Zerohedge.com, 03/11/2014





The Chinese sold a record Amount of U.S. Treasuries in December, 2013.



The WAR in The Key Financial Sector is moving into Stage 2.



The Stage 2 War will have Substantial Effects on virtually all Sectors of the Economy and Markets. Those aware of its Prospective Effects will be able to Profit and Protect Wealth. Those Unaware will likely suffer Great losses.



Consider the Prospective Effects.



Until Fed Chair Yellen’s comments recently that Interest Rates could go up about “six months after” tapering is scheduled to complete (i.e., about April, 2015) the US$ was in a serious Downtrend, closing several times below 80, basis USDX. A Key Factor in this War so far as the value of the $US is concerned is and will continue to be, weak U.S. fundamentals as well as Fed Money Printing. Consider Housing for example.



“Based on this mornings (March 20th) Reporting, existing house sales were declining at an annualized quarterly pace of 24.4%.”



Shadowstats.com 3/20/14





Contrary to Mainstream Media Reports, the U.S. Economy is not recovering (Note 1). But the Prospective Rise in interest Rates signaled by the Yellen comment, coupled with ongoing Geopolitical Concerns would, and did, drive up the $US temporarily as an Ostensible Safe Haven.



Unstated was the fact that Interest Rates will have to rise anyway to stave off the inflation that Fed Money Printing has already created in the Economy. Real US CPI is already 8.81% per Shadowstats.com.
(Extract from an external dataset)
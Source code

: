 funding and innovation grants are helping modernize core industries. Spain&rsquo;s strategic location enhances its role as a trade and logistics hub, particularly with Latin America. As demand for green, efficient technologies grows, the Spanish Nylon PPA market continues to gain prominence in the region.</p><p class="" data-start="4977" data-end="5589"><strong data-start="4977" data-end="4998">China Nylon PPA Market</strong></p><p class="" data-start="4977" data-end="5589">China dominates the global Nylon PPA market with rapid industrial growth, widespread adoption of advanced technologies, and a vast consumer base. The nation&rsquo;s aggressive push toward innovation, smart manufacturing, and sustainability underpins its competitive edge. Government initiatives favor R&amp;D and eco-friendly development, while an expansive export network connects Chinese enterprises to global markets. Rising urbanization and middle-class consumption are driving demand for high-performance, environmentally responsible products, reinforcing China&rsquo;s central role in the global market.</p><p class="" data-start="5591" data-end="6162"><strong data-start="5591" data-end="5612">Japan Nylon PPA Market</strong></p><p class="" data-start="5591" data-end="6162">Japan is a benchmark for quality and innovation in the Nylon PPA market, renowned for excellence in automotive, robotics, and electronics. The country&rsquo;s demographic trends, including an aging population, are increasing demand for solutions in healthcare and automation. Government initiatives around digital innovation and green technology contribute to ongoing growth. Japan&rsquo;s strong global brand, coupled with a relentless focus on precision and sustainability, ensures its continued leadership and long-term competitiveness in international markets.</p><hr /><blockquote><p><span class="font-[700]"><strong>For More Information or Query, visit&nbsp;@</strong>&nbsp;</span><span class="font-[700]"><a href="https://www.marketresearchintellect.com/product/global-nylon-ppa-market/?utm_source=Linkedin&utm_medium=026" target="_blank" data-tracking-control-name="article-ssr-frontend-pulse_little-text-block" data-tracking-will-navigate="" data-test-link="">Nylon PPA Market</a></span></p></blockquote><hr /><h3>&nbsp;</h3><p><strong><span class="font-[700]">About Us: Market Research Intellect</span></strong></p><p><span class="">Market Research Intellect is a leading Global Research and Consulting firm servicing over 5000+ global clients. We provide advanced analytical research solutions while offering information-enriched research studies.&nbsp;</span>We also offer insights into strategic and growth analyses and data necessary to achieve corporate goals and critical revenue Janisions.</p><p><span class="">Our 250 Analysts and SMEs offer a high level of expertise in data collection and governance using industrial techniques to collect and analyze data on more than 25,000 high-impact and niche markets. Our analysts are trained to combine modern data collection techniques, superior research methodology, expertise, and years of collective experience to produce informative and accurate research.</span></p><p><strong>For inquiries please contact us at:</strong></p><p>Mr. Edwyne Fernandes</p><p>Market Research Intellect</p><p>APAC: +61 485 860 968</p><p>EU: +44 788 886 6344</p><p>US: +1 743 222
And the other Real Numbers also show the U.S. Economy is not recovering (Note 1).



But with the Chinese and other Sovereigns and Major Players already selling the $US, the $US as World Reserve Currency is already threatened. Foreign Holders of U.S. Treasuries are at a 10-year low!



So other Measures have to be taken (in the eyes of the Private-for-Profit Fed), and other Powers that be, to shore up the $US. But such Measures will provide only a temporary boost to the $US in the ongoing Currency War.



Regarding Geopolitics and the value of the $US, consider the following fuller Explanation of the Coup overthrowing the Yanokovich government of the Ukraine.

“– Washington has apparently fomented or supported a coup in the Ukraine that increases the likelihood of war in Europe dramatically therefore sending the gigantic pools of liquid financial assets in the world scurrying into the greenback and US Treasuries, which the Chinese have stopped gobbling up;…



“Russia has repeatedly stated over the past decades that an EU move on the Ukraine crosses a red line. The EU ignored the warning, and with the US’s help and the ire of Ukrainians sick of a corrupt government crossed Putin’s red line. What the Ukrainians want is democracy and relief from their corrupt plutocrats (see previous post’s article by Paul Craig Roberts).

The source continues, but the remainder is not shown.